Data in this exercise:
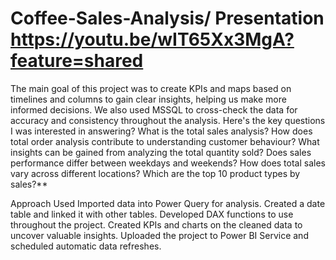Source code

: # Coffee-Sales-Analysis/ Presentation https://youtu.be/wIT65Xx3MgA?feature=shared
The main goal of this project was to create KPIs and maps based on timelines and columns to gain clear insights, helping us make more informed decisions. We also used MSSQL to cross-check the data for accuracy and consistency throughout the analysis.
Here's the key questions I was interested in answering?
What is the total sales analysis?
How does total order analysis contribute to understanding customer behaviour?
What insights can be gained from analyzing the total quantity sold?
Does sales performance differ between weekdays and weekends?
How does total sales vary across different locations?
Which are the top 10 product types by sales?**

Approach Used
Imported data into Power Query for analysis.
Created a date table and linked it with other tables.
Developed DAX functions to use throughout the project.
Created KPIs and charts on the cleaned data to uncover valuable insights.
Uploaded the project to Power BI Service and scheduled automatic data refreshes.
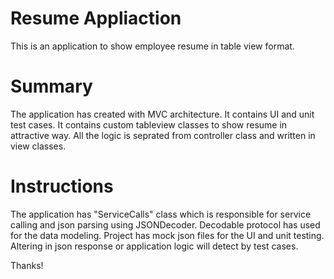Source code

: # Resume Appliaction
This is an application to show employee resume in table view format.

# Summary
The application has created with MVC architecture. It contains UI and unit test cases. It contains custom tableview classes to show resume in attractive way. All the logic is seprated from controller class and written in view classes.

# Instructions
The application has "ServiceCalls" class which is responsible for service calling and json parsing using JSONDecoder. Decodable protocol has used for the data modeling. Project has mock json files for the UI and unit testing. Altering in json response or application logic will detect by test cases.

Thanks!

Task description: Restate word for word the lines of the data above, starting at the line containing "This is an application" and ending at the line containing "# Instructions", both included, and nothing more.

Expected answer:
This is an application to show employee resume in table view format.

# Summary
The application has created with MVC architecture. It contains UI and unit test cases. It contains custom tableview classes to show resume in attractive way. All the logic is seprated from controller class and written in view classes.

# Instructions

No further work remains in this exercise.